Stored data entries
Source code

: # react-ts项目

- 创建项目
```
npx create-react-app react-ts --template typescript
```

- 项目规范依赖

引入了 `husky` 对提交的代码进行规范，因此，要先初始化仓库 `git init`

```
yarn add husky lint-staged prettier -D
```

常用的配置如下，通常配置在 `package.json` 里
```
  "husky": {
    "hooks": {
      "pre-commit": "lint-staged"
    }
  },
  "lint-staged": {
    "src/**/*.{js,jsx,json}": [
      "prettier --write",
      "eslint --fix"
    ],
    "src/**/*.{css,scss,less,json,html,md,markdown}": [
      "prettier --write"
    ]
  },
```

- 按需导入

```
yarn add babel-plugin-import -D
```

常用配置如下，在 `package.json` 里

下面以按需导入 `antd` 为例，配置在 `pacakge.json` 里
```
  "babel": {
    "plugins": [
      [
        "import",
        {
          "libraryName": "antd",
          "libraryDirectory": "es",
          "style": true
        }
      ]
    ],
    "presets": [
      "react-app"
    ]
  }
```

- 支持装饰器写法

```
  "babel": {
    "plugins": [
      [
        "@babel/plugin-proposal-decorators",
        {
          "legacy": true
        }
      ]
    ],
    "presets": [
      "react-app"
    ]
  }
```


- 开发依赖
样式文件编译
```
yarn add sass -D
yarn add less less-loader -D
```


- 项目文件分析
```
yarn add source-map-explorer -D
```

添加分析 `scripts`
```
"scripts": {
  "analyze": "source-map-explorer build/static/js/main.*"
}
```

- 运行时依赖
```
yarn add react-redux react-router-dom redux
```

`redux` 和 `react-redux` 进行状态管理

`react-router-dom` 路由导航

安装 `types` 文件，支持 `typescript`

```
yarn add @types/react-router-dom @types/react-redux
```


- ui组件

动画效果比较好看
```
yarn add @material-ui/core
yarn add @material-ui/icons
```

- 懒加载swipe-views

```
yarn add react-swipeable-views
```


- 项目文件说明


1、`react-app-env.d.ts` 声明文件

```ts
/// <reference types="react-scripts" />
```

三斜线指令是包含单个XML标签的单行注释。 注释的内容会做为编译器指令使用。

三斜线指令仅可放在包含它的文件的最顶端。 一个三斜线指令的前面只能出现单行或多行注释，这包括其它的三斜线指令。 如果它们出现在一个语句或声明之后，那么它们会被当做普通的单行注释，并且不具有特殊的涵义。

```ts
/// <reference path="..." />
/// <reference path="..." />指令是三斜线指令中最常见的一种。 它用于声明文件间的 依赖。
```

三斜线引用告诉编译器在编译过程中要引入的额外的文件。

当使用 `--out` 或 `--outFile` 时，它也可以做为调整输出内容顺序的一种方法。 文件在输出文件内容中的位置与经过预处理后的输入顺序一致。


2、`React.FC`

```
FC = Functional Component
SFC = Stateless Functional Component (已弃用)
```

YOUR INSTRUCTIONS:
Only lines holding the word "yarn" are wanted, so copy each of them from the records above.

EXPECTED ANSWER:
yarn add husky lint-staged prettier -D
yarn add babel-plugin-import -D
yarn add sass -D
yarn add less less-loader -D
yarn add source-map-explorer -D
yarn add react-redux react-router-dom redux
yarn add @types/react-router-dom @types/react-redux
yarn add @material-ui/core
yarn add @material-ui/icons
yarn add react-swipeable-views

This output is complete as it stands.